Lors des premières projections (par exemple à Londres), la bande-son était jouée en live par certaines stars présentes dans le film, et je suis certain que c’était un chouette moment pour ceux qui y ont assisté. Pour la tournée, c’est un groupe de musiciens parfaitement inconnus qui a la très lourde tâche de faire le show… et si je n’ai rien à dire sur leurs performances musicales, le fait de payer une telle somme pour voir des stars sur un écran et de parfaits inconnus « en vrai » m’a semblé un peu tordu. Pire, on tombe très vite dans un effet « grand spectacle » qui caricature un genre musical sans jamais tenter d’en trouver la réelle essence. Tout est millimétré et surjoué, et les personnes présentes sur la scène font plus penser à des acteurs d’une troupe de spectacle qu’à des musiciens passionnés… et plus déroutant encore : tous les morceaux  qui sont joués sont des reprises ! Et toujours de tubes connus de tous… Led Zeppelin, Metallica, Nirvana… J’ai l’impression d’être à un « Show Rock » à Disneyland dont il y aurait deux représentations tous les soirs pour toute la famille.

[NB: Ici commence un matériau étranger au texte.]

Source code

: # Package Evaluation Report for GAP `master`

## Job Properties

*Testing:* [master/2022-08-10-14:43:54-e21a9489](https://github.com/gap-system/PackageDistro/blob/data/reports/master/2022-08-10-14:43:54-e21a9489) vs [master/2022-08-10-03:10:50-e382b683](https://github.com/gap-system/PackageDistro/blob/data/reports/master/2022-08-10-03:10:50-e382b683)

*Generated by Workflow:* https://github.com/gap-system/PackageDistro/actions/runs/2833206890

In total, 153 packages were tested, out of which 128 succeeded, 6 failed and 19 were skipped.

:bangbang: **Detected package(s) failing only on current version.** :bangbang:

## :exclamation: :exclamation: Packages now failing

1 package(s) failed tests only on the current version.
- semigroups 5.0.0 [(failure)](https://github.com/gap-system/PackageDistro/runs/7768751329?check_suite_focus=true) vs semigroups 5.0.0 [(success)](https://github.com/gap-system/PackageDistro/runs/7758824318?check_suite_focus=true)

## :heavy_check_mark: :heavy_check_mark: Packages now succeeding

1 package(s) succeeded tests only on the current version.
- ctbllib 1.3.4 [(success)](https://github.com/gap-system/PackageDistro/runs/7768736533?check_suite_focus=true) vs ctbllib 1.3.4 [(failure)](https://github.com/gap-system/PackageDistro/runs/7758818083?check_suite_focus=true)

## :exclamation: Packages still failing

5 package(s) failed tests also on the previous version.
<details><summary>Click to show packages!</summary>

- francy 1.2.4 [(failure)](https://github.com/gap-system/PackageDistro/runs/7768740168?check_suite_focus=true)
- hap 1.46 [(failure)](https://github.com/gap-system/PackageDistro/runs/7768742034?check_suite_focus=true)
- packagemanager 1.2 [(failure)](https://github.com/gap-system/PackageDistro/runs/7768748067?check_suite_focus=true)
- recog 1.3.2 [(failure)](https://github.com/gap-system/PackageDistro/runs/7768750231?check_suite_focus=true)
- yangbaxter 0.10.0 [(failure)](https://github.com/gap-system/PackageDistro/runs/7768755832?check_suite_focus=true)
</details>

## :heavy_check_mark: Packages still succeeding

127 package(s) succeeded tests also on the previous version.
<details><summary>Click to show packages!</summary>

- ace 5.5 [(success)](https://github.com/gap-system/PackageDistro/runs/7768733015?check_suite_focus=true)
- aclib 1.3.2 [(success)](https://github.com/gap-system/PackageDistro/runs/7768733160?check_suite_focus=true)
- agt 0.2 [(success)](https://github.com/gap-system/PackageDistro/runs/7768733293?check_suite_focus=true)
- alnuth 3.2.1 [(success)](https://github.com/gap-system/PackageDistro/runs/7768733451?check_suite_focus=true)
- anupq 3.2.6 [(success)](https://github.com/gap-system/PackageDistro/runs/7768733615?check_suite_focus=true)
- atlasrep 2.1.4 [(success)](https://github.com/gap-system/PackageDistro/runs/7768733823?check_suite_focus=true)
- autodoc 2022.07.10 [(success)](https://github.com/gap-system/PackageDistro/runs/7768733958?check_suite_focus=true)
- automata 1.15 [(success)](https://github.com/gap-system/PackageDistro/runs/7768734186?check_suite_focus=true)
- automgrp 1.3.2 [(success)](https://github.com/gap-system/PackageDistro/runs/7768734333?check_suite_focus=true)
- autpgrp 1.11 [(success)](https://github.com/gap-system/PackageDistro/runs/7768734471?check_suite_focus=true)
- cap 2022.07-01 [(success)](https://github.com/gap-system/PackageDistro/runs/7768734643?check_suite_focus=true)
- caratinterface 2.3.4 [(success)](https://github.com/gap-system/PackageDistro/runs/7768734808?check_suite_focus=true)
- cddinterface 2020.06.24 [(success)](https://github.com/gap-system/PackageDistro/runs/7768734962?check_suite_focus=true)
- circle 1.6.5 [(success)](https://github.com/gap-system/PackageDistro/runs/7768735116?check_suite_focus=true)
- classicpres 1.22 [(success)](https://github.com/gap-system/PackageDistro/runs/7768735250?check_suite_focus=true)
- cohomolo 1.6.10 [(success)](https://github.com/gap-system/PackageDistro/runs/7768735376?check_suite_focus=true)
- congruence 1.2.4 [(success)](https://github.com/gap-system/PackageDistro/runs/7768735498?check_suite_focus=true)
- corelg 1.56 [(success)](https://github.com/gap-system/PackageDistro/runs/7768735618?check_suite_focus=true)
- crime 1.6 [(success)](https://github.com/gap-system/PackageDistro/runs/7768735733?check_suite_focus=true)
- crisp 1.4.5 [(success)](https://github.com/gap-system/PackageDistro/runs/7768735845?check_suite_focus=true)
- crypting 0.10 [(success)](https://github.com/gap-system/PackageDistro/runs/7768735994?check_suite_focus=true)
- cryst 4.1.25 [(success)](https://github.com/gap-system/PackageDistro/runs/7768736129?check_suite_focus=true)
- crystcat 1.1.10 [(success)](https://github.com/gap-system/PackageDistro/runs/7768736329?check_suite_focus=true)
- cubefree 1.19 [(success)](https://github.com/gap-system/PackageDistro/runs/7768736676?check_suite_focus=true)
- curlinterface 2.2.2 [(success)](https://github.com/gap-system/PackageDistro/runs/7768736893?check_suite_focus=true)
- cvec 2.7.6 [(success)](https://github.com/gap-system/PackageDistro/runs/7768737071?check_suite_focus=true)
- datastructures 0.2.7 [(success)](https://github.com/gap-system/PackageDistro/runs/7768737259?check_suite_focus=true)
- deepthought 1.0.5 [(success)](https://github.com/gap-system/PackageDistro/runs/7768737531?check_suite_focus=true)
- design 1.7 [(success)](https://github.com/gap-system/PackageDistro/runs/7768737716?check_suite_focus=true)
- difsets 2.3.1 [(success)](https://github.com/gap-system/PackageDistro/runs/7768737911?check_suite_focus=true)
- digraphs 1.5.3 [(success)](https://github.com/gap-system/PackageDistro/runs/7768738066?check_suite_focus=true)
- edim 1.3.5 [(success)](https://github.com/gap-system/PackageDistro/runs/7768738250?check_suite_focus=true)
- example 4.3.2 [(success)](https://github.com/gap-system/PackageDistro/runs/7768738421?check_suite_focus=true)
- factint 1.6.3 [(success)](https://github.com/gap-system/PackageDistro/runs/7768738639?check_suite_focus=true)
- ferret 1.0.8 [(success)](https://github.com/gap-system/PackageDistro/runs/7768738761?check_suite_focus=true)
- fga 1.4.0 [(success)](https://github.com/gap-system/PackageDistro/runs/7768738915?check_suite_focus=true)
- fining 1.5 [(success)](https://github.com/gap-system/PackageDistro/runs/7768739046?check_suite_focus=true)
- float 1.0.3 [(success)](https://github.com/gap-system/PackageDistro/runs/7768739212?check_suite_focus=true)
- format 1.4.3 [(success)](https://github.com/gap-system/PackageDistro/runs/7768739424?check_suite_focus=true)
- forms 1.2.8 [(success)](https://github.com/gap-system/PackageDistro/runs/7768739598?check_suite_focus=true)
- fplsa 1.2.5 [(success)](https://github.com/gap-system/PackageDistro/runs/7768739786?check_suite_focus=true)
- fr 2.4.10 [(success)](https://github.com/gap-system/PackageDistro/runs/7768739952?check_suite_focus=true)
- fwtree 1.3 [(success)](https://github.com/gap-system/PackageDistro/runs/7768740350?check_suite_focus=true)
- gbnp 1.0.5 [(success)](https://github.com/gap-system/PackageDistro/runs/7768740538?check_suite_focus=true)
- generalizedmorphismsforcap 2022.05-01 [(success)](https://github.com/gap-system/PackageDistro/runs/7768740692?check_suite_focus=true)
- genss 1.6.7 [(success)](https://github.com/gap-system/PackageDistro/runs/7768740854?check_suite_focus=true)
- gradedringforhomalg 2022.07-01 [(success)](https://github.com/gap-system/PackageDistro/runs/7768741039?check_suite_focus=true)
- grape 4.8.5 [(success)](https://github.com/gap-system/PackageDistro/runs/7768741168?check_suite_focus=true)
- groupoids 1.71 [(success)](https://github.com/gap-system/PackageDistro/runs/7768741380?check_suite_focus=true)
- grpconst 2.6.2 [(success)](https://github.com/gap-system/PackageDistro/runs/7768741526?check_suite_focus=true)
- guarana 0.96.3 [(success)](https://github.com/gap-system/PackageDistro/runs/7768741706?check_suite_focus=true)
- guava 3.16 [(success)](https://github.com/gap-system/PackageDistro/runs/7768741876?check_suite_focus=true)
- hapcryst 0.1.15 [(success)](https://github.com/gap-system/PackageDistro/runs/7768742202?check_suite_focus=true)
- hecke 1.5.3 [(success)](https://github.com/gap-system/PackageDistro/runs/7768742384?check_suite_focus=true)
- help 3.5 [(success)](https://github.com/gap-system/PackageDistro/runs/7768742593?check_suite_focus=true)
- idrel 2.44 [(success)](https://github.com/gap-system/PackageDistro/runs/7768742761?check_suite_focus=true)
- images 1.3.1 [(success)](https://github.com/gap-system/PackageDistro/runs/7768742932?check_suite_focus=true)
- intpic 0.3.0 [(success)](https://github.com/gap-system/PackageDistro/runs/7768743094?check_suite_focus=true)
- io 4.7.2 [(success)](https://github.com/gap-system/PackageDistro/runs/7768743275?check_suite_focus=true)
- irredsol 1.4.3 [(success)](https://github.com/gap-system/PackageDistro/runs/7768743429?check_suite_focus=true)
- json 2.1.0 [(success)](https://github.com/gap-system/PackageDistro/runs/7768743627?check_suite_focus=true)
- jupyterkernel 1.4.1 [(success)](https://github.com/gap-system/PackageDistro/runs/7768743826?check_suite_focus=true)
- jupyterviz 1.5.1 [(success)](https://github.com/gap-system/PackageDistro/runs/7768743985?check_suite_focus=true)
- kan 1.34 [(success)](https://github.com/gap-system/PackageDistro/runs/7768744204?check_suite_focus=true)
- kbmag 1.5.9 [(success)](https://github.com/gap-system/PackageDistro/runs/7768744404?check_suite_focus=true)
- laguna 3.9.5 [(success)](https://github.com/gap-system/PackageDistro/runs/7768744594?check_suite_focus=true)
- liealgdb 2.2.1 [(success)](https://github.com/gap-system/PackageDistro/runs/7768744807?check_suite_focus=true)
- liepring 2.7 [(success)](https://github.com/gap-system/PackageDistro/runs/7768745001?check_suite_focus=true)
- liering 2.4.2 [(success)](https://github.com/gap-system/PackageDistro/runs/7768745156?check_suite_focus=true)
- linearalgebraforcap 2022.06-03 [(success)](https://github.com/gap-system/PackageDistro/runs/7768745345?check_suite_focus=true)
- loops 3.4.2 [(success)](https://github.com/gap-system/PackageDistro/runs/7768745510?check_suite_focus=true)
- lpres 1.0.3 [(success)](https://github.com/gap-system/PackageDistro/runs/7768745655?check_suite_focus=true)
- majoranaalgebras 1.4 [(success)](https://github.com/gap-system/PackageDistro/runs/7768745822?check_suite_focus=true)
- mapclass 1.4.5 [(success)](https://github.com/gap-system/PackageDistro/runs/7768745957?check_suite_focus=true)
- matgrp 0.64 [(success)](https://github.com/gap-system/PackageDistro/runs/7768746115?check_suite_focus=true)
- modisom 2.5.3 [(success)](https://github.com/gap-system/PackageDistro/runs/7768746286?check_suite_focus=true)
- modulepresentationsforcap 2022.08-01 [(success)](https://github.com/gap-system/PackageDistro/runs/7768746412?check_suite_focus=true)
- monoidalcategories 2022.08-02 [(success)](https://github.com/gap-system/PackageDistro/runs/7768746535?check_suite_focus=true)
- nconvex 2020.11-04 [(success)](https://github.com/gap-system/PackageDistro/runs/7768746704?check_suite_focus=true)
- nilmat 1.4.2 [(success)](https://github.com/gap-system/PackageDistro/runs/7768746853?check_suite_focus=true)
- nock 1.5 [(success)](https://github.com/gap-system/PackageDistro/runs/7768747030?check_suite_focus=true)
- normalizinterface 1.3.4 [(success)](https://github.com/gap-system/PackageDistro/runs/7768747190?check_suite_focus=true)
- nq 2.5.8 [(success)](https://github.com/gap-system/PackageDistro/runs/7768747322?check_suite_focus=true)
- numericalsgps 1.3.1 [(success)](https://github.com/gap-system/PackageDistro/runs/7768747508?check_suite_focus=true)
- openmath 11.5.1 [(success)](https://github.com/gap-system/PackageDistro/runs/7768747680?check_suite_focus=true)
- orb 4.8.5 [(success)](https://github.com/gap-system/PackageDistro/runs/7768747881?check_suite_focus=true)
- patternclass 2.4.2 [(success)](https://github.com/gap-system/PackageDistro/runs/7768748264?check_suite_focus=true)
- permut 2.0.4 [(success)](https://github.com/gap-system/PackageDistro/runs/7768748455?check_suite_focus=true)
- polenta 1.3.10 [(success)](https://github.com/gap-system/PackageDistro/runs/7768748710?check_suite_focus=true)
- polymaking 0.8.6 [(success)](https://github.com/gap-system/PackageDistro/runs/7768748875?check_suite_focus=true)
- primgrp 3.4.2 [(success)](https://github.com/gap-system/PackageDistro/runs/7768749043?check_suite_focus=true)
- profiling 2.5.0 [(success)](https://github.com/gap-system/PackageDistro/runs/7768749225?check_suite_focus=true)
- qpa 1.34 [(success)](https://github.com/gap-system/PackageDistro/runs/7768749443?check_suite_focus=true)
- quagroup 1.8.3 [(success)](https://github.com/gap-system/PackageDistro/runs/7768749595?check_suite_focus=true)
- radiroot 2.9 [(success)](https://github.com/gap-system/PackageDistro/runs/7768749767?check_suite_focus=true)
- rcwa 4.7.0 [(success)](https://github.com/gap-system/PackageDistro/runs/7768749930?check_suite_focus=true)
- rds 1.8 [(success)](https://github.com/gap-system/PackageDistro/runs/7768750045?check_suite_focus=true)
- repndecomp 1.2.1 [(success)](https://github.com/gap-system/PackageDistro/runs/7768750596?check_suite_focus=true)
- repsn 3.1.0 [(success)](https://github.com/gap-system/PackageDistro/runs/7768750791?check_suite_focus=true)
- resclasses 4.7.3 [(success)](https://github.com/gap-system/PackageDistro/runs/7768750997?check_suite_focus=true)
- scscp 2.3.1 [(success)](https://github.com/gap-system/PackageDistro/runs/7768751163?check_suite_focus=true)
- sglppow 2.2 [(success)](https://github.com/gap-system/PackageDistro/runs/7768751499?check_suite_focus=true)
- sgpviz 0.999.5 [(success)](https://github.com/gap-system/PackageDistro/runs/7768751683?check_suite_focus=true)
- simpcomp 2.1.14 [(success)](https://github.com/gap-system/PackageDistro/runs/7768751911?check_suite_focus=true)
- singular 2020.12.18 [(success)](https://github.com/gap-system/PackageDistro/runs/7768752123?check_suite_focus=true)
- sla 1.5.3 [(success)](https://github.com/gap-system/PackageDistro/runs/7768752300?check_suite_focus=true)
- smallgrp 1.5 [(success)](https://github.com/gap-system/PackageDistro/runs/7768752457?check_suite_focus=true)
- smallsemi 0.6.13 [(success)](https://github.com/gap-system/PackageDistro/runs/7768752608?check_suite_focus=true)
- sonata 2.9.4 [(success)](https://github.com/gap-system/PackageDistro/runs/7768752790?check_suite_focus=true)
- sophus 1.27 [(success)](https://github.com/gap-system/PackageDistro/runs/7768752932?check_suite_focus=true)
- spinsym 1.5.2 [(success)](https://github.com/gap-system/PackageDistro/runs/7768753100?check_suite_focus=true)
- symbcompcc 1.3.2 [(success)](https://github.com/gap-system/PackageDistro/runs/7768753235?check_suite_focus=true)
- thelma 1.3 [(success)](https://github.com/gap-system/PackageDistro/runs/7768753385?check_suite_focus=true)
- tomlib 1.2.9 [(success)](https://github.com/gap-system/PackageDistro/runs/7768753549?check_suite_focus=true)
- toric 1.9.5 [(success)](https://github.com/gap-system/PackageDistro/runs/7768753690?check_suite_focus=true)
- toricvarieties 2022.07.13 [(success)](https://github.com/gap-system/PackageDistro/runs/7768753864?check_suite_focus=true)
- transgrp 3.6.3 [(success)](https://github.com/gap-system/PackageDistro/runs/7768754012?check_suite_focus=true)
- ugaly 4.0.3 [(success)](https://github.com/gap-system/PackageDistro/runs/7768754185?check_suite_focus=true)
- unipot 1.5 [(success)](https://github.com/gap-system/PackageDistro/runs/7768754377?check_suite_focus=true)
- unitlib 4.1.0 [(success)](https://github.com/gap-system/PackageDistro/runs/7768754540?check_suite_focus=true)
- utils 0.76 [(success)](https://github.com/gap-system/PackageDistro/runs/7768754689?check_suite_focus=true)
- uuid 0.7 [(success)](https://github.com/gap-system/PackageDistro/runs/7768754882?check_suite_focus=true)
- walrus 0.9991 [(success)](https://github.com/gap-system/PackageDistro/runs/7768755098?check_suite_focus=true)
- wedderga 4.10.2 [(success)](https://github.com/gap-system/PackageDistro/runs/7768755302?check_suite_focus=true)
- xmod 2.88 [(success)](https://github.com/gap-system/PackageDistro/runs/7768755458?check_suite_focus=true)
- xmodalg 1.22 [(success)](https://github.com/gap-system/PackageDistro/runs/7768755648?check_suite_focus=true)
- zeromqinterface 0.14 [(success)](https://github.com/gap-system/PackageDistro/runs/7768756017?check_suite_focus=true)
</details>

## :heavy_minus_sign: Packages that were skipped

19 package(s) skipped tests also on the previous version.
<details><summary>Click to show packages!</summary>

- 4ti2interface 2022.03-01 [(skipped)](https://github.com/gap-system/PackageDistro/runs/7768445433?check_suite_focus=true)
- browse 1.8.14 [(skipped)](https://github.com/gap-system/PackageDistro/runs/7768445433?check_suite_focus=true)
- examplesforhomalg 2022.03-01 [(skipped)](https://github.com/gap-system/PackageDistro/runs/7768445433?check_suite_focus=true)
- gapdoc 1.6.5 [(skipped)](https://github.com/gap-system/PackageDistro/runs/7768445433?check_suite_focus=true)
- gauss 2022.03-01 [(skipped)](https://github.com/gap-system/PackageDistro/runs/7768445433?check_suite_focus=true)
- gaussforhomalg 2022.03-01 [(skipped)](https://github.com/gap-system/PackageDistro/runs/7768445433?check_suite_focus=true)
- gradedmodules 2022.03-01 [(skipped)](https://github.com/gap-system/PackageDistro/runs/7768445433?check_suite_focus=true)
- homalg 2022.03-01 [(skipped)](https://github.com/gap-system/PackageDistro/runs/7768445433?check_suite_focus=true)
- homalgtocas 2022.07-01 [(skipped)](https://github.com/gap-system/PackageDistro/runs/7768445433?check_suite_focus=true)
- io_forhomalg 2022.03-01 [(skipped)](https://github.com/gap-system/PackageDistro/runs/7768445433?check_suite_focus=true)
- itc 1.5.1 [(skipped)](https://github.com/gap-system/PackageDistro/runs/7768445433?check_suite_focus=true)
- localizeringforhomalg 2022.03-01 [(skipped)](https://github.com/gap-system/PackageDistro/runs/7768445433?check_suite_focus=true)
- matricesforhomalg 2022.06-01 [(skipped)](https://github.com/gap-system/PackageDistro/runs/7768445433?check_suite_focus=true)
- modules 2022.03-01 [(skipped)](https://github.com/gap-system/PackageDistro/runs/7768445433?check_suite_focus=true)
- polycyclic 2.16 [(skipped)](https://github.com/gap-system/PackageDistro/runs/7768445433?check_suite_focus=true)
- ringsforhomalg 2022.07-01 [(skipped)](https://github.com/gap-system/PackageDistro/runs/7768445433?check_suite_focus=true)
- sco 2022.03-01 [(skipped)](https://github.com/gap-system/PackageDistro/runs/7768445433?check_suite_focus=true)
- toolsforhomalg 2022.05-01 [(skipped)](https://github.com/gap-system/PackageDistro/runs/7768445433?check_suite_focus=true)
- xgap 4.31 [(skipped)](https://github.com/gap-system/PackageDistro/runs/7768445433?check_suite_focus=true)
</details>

Parfois, le film s’arrête complètement pour que les titres soient joués jusqu’au bout, ce qui nous ferait décrocher de l’histoire s’il y en avait une, mais nous donne surtout l’impression d’assister à la fête de la musique la plus chère de tous les temps. A la fin, les musiciens reviendront jouer quelques reprises avant de lancer le générique, et on aura le droit à un deuxième Ace Of Spades, pourtant déjà présent au début du film, pour un hommage inévitable à monsieur Kilmister. Je n’ai rien contre les reprises de manière générale, mais je suis convaincu que l’ensemble de ce spectacle aurait gagné au change si des titres originaux avaient été créés pour servir une histoire et créer une ambiance unique qu’on n’a pas déjà entendue à la radio un million de fois.

Je m’attendais à un bon film et à un bon concert, je n’ai eu ni l’un ni l’autre. Ce qui s’annonçait comme le Avengers du rock n’était qu’une version longue d’une chouette bande annonce sans réel propos, et jouer des reprises de War Pigs ou Rammstein pendant un film de façon complètement aléatoire n’apporte hélas absolument rien au concept. Dommage !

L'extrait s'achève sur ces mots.